This bas relief is of one of the men who seeks to stone the adulterous woman in the eighth chapter of John’s gospel. Jesus encounters the men, ready to throw stones at a woman caught in a sin and Jesus reminds them that they too are guilty of sins. It stops the action.
If we each look hard at this image, we will see ourselves. It is hard work but we can see ourselves. And it is so often the case in my life that when I am angry at someone – especially with righteous anger or righteous indignation – that I am angry at what I see in them which I also see in myself.
I think we want to be good. I think we want to be kind and loving, caring and forgiving, gentle and other-centered. But sin is such that our egos get in the way. We take what is not ours in big ways and small ways and that small sin leads to bigger ones.
I am slowly learning, as I age, that sins begin not so much in violent thoughts or indignant thoughts or lustful thoughts – but rather in unobserved thoughts. When my mind thinks things or does not take the time and trouble to think on the things which would benefit me, then sins begin to creep in and fluff the pillows of my mind’s living room.

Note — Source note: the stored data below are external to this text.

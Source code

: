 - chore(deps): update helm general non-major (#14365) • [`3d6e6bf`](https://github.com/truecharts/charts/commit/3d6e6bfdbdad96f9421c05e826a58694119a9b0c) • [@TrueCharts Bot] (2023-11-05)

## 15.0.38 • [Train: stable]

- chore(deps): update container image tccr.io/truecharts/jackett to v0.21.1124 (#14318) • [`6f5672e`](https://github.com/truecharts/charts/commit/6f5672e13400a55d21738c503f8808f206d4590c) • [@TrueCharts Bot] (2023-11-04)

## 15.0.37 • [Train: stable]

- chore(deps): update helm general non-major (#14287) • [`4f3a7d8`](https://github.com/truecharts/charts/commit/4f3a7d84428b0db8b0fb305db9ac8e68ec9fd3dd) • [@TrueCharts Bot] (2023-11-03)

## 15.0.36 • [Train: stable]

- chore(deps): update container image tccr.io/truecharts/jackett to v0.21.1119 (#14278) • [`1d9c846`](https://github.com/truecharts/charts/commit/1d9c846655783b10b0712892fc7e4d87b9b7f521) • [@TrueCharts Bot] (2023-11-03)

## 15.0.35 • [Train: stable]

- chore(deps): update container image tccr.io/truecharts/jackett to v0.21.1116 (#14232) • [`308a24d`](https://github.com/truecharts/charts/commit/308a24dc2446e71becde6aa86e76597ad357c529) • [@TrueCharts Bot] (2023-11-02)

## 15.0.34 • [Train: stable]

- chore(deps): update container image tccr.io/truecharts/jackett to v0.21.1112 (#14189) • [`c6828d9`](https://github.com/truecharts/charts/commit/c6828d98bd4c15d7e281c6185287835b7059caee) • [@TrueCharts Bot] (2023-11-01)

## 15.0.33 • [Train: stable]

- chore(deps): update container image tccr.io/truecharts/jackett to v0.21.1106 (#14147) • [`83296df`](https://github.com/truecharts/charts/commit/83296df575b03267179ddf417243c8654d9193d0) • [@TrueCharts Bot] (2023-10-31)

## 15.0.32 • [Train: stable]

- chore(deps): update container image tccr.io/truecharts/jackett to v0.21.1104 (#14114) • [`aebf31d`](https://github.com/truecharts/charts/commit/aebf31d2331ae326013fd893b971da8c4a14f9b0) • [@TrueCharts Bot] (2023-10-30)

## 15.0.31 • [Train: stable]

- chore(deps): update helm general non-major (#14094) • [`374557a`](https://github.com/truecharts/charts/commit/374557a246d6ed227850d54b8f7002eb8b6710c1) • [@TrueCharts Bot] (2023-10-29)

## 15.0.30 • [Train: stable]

Slowing life down so that I can notice my thoughts and my actions is the way to seed when small acts of selfishness, small thoughts of anger, small fantasies of taking what is not mine (even if it is something as small as too much of a conversation) is what I need to have the mindfulness to see because then, and only then, I can take myself back to THE WORK and ask myself – “Is it kind? Is it true? Does this improve on the silence or on the stillness?”
If the answer is no, then mindfulness has just stopped the snowball before it has even teetered on the edge of the hill – long before it begins to roll down, long before it becomes the avalanche which threatens small villages of goodness in the mountain hamlets of my life.